** Provided data follows **

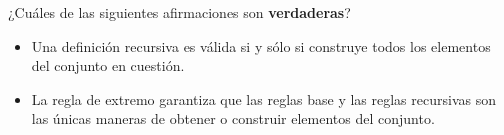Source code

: \documentclass[oneside]{style}
\begin{document}
\begin{questions}[label=\protect\circled{\bfseries\arabic*}]
    \newpage
    \question
    {
        ¿Cuáles de las siguientes afirmaciones son \textbf{verdaderas}?
        \begin{itemize}
            \item Una definición recursiva es válida si y sólo si 
            construye todos los elementos del conjunto en cuestión. 

            \item La regla de extremo garantiza que las reglas base 
            y las reglas recursivas son las únicas maneras de obtener 
            o construir elementos del conjunto. 
        \end{itemize}
    }

\end{questions}
\end{document}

** End of Provided data **

* _Work request_:
An exact copy of the records above is required, leaving out the pictures.

* _Exercise response_:
Source code

: \documentclass[oneside]{style}
\begin{document}
\begin{questions}[label=\protect\circled{\bfseries\arabic*}]
    \newpage
    \question
    {
        ¿Cuáles de las siguientes afirmaciones son \textbf{verdaderas}?
        \begin{itemize}
            \item Una definición recursiva es válida si y sólo si 
            construye todos los elementos del conjunto en cuestión. 

            \item La regla de extremo garantiza que las reglas base 
            y las reglas recursivas son las únicas maneras de obtener 
            o construir elementos del conjunto. 
        \end{itemize}
    }

\end{questions}
\end{document}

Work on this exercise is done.